Amrein R, Hetzel W, Stabl M, Schmid-Burgk W
Department of Clinical Research, Neuropsychiatry, F. Hoffmann-La Roche Ltd., Basel, Switzerland.
Int Clin Psychopharmacol. 1993 Jan;7(3-4):123-32. doi: 10.1097/00004850-199300730-00001.

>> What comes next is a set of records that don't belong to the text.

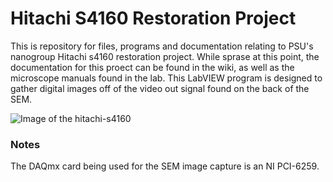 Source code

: Hitachi S4160 Restoration Project
=============

This is repository for files, programs and documentation relating to PSU's nanogroup Hitachi s4160 restoration project.  While sprase at this point, the documentation for this proect can be found in the wiki, as well as the microscope manuals found in the lab.  This LabVIEW program is designed to gather digital images off of the video out signal found on the back of the SEM.

![Image of the hitachi-s4160](https://raw.github.com/bcomnes/hitachi-s4160-scan/master/Documentation/Wiki%20Images/2013-01-26%2018.23.33.jpg)

### Notes

The DAQmx card being used for the SEM image capture is an NI PCI-6259.  
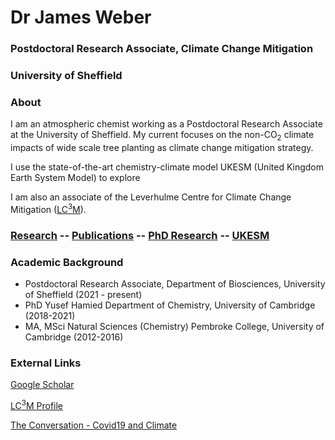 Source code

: # Dr James Weber
### Postdoctoral Research Associate, Climate Change Mitigation
### University of Sheffield


### About

I am an atmospheric chemist working as a Postdoctoral Research Associate at the University of Sheffield. My current focuses on the non-CO<sub>2</sub> climate impacts of wide scale tree planting as climate change mitigation strategy.

I use the state-of-the-art chemistry-climate model UKESM (United Kingdom Earth System Model) to explore 

I am also an associate of the Leverhulme Centre for Climate Change Mitigation ([LC<sup>3</sup>M](https://lc3m.org)). 


### [Research](./research.md)  -- [Publications](./publications.md) -- [PhD Research](./phd_research.md) -- [UKESM](./ukesm.md)

### Academic Background  
- Postdoctoral Research Associate, Department of Biosciences, University of Sheffield (2021 - present)
- PhD Yusef Hamied Department of Chemistry, University of Cambridge (2018-2021)
- MA, MSci Natural Sciences (Chemistry) Pembroke College, University of Cambridge (2012-2016)

### External Links

[Google Scholar](https://scholar.google.com/citations?user=duDLXbIAAAAJ&hl=en&oi=sra)

[LC<sup>3</sup>M Profile](https://lc3m.org/people/dr-james-weber/)

[The Conversation - Covid19 and Climate](https://theconversation.com/why-lockdown-had-little-to-no-effect-on-global-temperatures-148129)

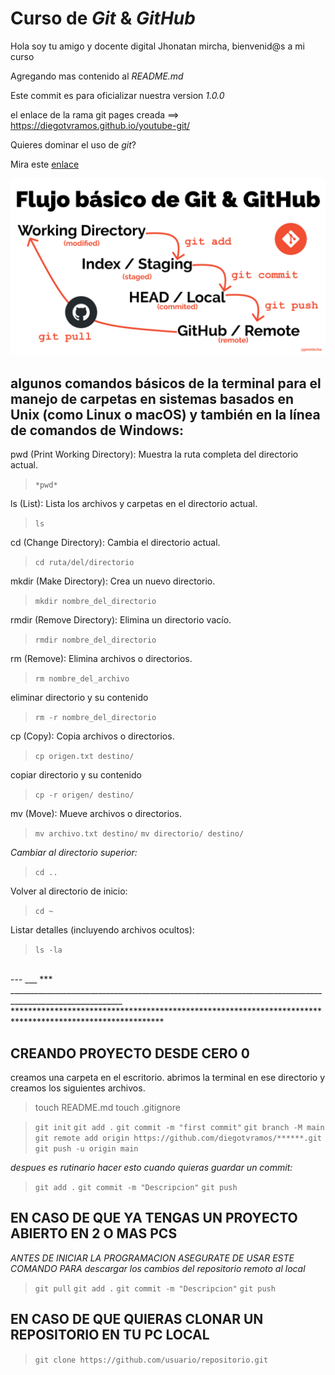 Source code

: # Curso de _Git_ & _GitHub_

Hola soy tu amigo y docente digital Jhonatan mircha, bienvenid@s a mi curso

Agregando mas contenido al _README.md_

Este commit es para oficializar nuestra version *1.0.0*

el enlace de la rama git pages creada ==> https://diegotvramos.github.io/youtube-git/ 

Quieres dominar el uso de _git_?

Mira este [enlace](https://jonmircha.com/git)

![flujo de Git](git-flow.png)


<h2>algunos comandos básicos de la terminal para el manejo de carpetas en sistemas basados en Unix (como Linux o macOS) y también en la línea de comandos de Windows:</h2>

pwd (Print Working Directory):
Muestra la ruta completa del directorio actual.
> `*pwd*`

ls (List):
Lista los archivos y carpetas en el directorio actual.
> `ls`

cd (Change Directory):
Cambia el directorio actual.
> `cd ruta/del/directorio`

mkdir (Make Directory):
Crea un nuevo directorio.
> `mkdir nombre_del_directorio`

rmdir (Remove Directory):
Elimina un directorio vacío.
> `rmdir nombre_del_directorio`

rm (Remove):
Elimina archivos o directorios.
> `rm nombre_del_archivo`

eliminar directorio y su contenido
> `rm -r nombre_del_directorio`

cp (Copy):
Copia archivos o directorios.
> `cp origen.txt destino/`

copiar directorio y su contenido
> `cp -r origen/ destino/`

mv (Move):
Mueve archivos o directorios.
> `mv archivo.txt destino/`
> `mv directorio/ destino/`

_*Cambiar al directorio superior:*_
> `cd ..`

Volver al directorio de inicio:
> `cd ~`

Listar detalles (incluyendo archivos ocultos):
> `ls -la`

<br>
---
___
***
__________________________________________________________________________________________________________
**********************************************************************************************************

<H2>CREANDO PROYECTO DESDE CERO 0</H2>
creamos una carpeta en el escritorio.
abrimos la terminal en ese directorio y creamos los siguientes archivos.

> touch README.md
> touch .gitignore


> `git init`
> `git add .`
> `git commit -m "first commit"`
> `git branch -M main`
> `git remote add origin https://github.com/diegotvramos/******.git`
> `git push -u origin main`

_despues es rutinario hacer esto cuando quieras guardar un commit:_
> `git add .`
> `git commit -m "Descripcion"`
> `git push`


<H2>EN CASO DE QUE YA TENGAS UN PROYECTO ABIERTO EN 2 O MAS PCS</H2>

_ANTES DE INICIAR LA PROGRAMACION ASEGURATE DE USAR ESTE COMANDO PARA descargar los cambios del repositorio remoto al local_

> `git pull` 
> `git add .`
> `git commit -m "Descripcion"`
> `git push` 

<h2>EN CASO DE QUE QUIERAS CLONAR UN REPOSITORIO EN TU PC LOCAL</h2>

> `git clone https://github.com/usuario/repositorio.git`


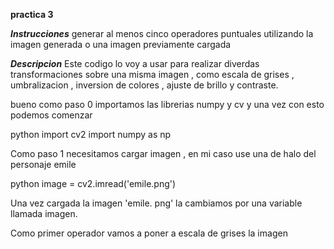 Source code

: **practica 3**

***Instrucciones***
generar al menos cinco operadores puntuales utilizando la imagen generada o una imagen previamente cargada

***Descripcion***
Este codigo lo voy a usar para realizar diverdas transformaciones sobre una misma imagen , como escala de grises , umbralizacion  , inversion de colores , ajuste de brillo y contraste.

bueno como paso 0 importamos las librerias numpy y cv y una vez con esto podemos comenzar

python
import cv2
import numpy as np

Como paso 1 necesitamos cargar imagen , en mi caso use una de halo del personaje emile

python 
image = cv2.imread('emile.png')

Una vez cargada la imagen 'emile. png' la cambiamos por una variable llamada imagen.

Como primer operador vamos a poner a escala de grises la imagen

Moclobemide, a specific reversible inhibitor of monoamine oxidase that shows a preference for the A isoenzyme, has been developed as a new antidepressive agent. Unlike earlier generation monoamine oxidase inhibitors, moclobemide is devoid of any clinically significant tyramine interaction, thus making dietary restrictions during therapy unnecessary. In comparative trials, moclobemide has been found to be superior to placebo and similar to imipramine, clomipramine, and amitriptyline in clinical efficacy. Long-term trials involving moclobemide therapy for up to one year have indicated that antidepressant efficacy can be maintained for this period. Tolerance is good and is significantly better than for tricyclic antidepressants. In addition, unlike the tricyclic antidepressants, overdoses of moclobemide do not appear to be life-threatening.
吗氯贝胺是一种对单胺氧化酶具有特异性的可逆抑制剂,对A型同工酶表现出偏好,已被开发为一种新型抗抑郁药。与早期的单胺氧化酶抑制剂不同,吗氯贝胺没有任何具有临床意义的酪胺相互作用,因此在治疗期间无需进行饮食限制。在比较试验中,已发现吗氯贝胺在临床疗效上优于安慰剂,且与丙咪嗪、氯米帕明和阿米替林相似。涉及长达一年吗氯贝胺治疗的长期试验表明,在此期间抗抑郁疗效可以维持。耐受性良好,明显优于三环类抗抑郁药。此外,与三环类抗抑郁药不同,过量服用吗氯贝胺似乎不会危及生命。